Blended threats, which use combinations of malicious code and vulnerabilities for infection and spread, present increasing risks to networks and are among the most important trends to guard against this year, according to the biannual Symantec Internet Security Threat Report.
"MSBlaster is a good example of this trend going forward," says Tony Vincent, a senior analyst at Symantec. "Though it fell outside of the time frame of the report, it targeted a vulnerability only 26 days old compared with some worms of the past -- like Opaserv -- that have targeted vulnerabilities two or more years old."
According to the report, 64% of attacks in the first half of this year targeted vulnerabilities that were less than one year old; 39% were less than six months old.
"Exploits and worms are being released at a quickened pace," says Mark Litchfield, a security researcher at Next Generation Security Software. "Unfortunately, system administrators are fighting daily defensive battles with the hackers on a level battle ground. The hacker and the admin both find out about the vulnerability at the same time -- when the software vendor publicly releases a patch and often a more detailed advisory. In some cases, this includes proof-of-concept exploit code."
Those attacks also increasingly target services not previously identified as vulnerable areas for many companies.

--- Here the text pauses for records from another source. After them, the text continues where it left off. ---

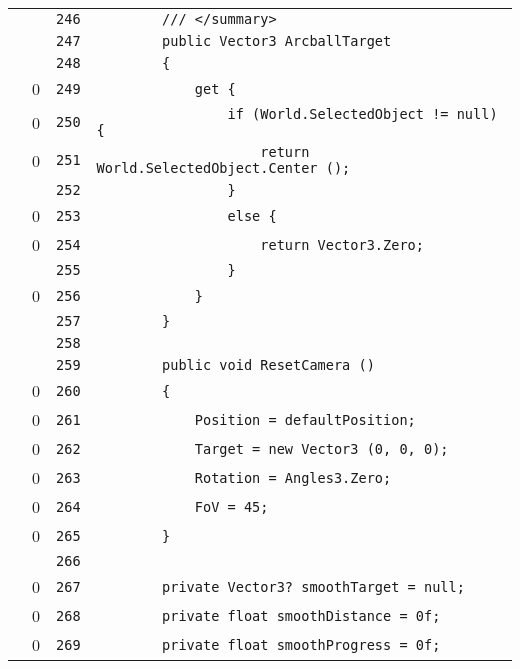 \documentclass[a4paper,10pt]{article}
\begin{document}
\begin{longtable}[l]{lrrl}
\cellcolor{gray} &  & \verb~246~ & \verb~        /// </summary>~\\
\cellcolor{gray} &  & \verb~247~ & \verb~        public Vector3 ArcballTarget~\\
\cellcolor{gray} &  & \verb~248~ & \verb~        {~\\
\cellcolor{red} & 0 & \verb~249~ & \verb~            get {~\\
\cellcolor{red} & 0 & \verb~250~ & \verb~                if (World.SelectedObject != null) {~\\
\cellcolor{red} & 0 & \verb~251~ & \verb~                    return World.SelectedObject.Center ();~\\
\cellcolor{gray} &  & \verb~252~ & \verb~                }~\\
\cellcolor{red} & 0 & \verb~253~ & \verb~                else {~\\
\cellcolor{red} & 0 & \verb~254~ & \verb~                    return Vector3.Zero;~\\
\cellcolor{gray} &  & \verb~255~ & \verb~                }~\\
\cellcolor{red} & 0 & \verb~256~ & \verb~            }~\\
\cellcolor{gray} &  & \verb~257~ & \verb~        }~\\
\cellcolor{gray} &  & \verb~258~ & \verb~~\\
\cellcolor{gray} &  & \verb~259~ & \verb~        public void ResetCamera ()~\\
\cellcolor{red} & 0 & \verb~260~ & \verb~        {~\\
\cellcolor{red} & 0 & \verb~261~ & \verb~            Position = defaultPosition;~\\
\cellcolor{red} & 0 & \verb~262~ & \verb~            Target = new Vector3 (0, 0, 0);~\\
\cellcolor{red} & 0 & \verb~263~ & \verb~            Rotation = Angles3.Zero;~\\
\cellcolor{red} & 0 & \verb~264~ & \verb~            FoV = 45;~\\
\cellcolor{red} & 0 & \verb~265~ & \verb~        }~\\
\cellcolor{gray} &  & \verb~266~ & \verb~~\\
\cellcolor{red} & 0 & \verb~267~ & \verb~        private Vector3? smoothTarget = null;~\\
\cellcolor{red} & 0 & \verb~268~ & \verb~        private float smoothDistance = 0f;~\\
\cellcolor{red} & 0 & \verb~269~ & \verb~        private float smoothProgress = 0f;~\\

\end{longtable}
\end{document}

"We also saw a 400% increase in viruses and worms in the first half of this year that used instant messaging and/or P2P networking as one of their infection vectors," says Vincent. "This is a problem for corporations because in many cases, they don't have policies policing instant messaging or P2P or don't enforce it if they do."
"The increased sophistication of worms really concerns us," adds Vincent. "And while we didn't see a major outbreak in the first half of this year for Linux-based blended threats, we really do believe it's on the horizon."
Other risks Symantec identified are an increased threat against traditionally nonpublic services, such as SQL and file sharing.
"In the first half of 2002, a mere 2% of the scans that we saw were against nonpublic services, but increased to 51% of the top 10 network scans we saw in the first half of this year," says Vincent. "That's a really scary one because it's unlikely that the average home user has SQL services turned on, but much more likely that random boxes in the infrastructure of a typical company have a SQL server installed."
The report says 1,432 new vulnerabilities were discovered, compared to same time frame last year, in which 1,276 were identified. Though the increase isn't terribly significant, Vincent says it represents a 27% increase in severe and moderate flaws collectively and an 11% decrease in low severity flaws.